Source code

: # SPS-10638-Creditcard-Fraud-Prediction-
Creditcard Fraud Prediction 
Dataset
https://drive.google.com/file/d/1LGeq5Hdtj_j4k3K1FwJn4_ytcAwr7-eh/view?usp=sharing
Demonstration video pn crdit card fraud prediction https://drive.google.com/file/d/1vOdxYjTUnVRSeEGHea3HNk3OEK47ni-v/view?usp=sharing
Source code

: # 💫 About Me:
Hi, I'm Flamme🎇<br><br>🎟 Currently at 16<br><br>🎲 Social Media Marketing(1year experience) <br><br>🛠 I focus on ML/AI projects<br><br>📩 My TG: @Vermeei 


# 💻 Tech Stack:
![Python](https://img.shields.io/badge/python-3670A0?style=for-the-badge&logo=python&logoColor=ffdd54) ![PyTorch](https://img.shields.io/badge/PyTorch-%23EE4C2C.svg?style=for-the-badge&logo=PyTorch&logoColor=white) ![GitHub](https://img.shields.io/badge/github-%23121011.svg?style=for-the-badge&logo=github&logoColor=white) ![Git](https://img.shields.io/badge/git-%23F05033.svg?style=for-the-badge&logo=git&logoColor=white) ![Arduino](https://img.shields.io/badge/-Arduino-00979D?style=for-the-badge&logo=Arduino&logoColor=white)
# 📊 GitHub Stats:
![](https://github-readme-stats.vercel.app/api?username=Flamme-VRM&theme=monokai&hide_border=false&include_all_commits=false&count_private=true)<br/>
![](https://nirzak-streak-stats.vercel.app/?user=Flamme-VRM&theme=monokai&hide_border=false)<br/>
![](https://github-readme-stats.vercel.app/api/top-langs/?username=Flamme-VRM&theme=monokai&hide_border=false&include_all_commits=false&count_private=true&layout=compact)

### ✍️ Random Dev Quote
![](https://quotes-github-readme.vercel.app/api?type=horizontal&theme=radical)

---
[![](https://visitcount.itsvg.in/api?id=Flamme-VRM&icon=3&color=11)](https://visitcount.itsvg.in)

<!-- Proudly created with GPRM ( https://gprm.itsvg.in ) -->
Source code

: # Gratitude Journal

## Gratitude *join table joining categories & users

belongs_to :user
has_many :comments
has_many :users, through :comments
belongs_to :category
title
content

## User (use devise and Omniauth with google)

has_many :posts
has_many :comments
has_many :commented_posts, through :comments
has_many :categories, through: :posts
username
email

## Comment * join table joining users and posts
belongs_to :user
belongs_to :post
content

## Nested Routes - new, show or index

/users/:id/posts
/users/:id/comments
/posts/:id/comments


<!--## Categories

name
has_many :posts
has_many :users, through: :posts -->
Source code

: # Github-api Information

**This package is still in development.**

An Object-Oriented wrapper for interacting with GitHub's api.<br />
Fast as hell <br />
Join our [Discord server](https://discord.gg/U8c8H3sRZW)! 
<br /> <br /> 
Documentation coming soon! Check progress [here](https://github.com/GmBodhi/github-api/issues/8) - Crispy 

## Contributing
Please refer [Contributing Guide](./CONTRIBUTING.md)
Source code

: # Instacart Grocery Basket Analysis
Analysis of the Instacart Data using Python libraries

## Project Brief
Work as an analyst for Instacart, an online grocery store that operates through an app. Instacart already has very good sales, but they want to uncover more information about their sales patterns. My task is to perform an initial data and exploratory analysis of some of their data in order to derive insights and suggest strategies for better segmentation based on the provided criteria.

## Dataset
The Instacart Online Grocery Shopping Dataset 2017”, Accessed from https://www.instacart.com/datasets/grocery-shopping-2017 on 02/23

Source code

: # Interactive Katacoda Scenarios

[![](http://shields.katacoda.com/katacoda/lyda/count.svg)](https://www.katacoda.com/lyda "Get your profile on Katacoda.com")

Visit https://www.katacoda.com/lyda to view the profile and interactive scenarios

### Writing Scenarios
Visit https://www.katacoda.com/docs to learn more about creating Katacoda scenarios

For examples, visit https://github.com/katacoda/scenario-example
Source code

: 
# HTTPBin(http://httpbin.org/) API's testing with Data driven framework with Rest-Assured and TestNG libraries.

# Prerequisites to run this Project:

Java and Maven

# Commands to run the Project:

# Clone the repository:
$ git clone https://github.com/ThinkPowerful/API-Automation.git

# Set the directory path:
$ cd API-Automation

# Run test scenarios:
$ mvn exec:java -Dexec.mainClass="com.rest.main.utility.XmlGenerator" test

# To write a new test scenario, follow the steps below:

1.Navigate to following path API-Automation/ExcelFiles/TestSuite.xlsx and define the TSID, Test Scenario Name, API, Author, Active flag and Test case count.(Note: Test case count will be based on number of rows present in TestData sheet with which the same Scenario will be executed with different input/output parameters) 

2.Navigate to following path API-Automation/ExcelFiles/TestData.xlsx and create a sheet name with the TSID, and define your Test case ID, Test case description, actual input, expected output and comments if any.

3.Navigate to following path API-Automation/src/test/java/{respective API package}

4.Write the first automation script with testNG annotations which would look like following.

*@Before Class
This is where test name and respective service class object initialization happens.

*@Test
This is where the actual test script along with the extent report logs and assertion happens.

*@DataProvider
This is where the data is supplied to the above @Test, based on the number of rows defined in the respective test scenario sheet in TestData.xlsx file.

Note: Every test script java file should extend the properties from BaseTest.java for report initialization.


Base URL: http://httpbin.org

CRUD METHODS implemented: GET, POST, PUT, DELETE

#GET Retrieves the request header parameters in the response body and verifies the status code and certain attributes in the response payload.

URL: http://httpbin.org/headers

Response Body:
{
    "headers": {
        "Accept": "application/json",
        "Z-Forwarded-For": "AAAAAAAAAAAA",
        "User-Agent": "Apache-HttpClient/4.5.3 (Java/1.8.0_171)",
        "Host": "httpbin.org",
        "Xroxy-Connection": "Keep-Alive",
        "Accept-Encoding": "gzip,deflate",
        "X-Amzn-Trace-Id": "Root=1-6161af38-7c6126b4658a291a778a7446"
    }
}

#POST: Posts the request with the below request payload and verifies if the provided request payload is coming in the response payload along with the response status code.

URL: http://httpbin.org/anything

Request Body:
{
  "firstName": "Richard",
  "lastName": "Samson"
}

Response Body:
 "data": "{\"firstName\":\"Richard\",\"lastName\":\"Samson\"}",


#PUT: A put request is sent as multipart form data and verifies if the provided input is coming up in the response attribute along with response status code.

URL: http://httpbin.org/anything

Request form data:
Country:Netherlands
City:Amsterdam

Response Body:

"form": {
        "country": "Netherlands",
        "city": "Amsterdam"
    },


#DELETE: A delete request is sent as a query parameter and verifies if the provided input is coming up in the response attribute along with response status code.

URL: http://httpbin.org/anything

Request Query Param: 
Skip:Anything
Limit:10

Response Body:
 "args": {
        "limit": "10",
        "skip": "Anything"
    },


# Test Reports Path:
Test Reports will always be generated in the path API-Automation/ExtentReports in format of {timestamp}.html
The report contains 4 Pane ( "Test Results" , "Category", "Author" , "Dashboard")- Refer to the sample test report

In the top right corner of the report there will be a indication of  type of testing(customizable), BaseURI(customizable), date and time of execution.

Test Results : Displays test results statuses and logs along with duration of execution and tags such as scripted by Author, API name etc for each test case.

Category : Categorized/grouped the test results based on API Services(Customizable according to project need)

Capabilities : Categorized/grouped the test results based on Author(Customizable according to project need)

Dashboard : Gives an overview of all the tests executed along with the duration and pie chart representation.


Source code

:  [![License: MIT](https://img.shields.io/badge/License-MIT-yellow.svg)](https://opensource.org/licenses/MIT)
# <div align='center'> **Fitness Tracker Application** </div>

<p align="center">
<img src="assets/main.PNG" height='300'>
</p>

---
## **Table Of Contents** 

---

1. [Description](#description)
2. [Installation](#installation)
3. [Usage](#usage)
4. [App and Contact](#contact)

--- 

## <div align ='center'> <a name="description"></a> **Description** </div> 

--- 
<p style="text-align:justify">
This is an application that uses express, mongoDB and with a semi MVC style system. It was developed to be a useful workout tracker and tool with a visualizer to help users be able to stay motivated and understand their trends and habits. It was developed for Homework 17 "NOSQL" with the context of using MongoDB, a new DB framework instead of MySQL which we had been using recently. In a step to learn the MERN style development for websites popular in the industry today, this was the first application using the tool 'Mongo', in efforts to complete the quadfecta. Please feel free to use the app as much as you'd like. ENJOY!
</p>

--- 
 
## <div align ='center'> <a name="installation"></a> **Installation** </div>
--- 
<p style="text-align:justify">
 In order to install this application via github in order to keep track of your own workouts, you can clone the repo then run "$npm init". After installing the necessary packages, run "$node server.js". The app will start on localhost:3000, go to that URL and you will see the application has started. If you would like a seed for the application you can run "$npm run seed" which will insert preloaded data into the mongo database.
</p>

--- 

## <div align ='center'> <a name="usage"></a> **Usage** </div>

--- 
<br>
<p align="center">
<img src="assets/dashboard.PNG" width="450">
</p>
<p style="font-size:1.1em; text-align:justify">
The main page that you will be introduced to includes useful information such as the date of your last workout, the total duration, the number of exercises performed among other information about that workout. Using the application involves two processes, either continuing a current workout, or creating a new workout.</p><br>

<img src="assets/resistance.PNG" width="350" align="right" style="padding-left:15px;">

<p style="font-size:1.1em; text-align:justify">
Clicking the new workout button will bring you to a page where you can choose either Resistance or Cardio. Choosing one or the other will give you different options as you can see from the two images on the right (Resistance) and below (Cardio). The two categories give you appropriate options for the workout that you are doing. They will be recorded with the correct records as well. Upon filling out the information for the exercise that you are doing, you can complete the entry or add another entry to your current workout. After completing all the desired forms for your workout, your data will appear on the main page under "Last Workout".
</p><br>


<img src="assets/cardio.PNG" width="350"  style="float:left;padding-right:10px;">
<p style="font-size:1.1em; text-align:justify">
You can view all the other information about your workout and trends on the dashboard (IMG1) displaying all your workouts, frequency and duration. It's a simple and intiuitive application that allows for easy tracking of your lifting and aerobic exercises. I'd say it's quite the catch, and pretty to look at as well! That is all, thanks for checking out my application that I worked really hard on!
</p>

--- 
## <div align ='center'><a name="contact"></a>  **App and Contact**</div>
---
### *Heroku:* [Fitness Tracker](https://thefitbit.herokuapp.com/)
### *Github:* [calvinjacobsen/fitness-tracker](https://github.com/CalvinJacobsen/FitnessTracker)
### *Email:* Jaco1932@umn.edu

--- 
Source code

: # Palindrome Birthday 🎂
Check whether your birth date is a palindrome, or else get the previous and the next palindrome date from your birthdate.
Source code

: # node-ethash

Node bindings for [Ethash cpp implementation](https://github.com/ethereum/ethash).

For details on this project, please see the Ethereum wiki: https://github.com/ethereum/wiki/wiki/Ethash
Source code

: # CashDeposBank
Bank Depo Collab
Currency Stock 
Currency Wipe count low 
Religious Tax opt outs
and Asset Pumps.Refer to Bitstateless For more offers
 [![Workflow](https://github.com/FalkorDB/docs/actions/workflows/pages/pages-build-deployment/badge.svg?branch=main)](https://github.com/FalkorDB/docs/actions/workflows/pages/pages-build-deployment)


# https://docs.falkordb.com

++++++++++++++++++++

WHAT THE TASK REQUIRES — Please give the number of lines in the data above that contain the word "through", with nothing else.

RESPONSE — 5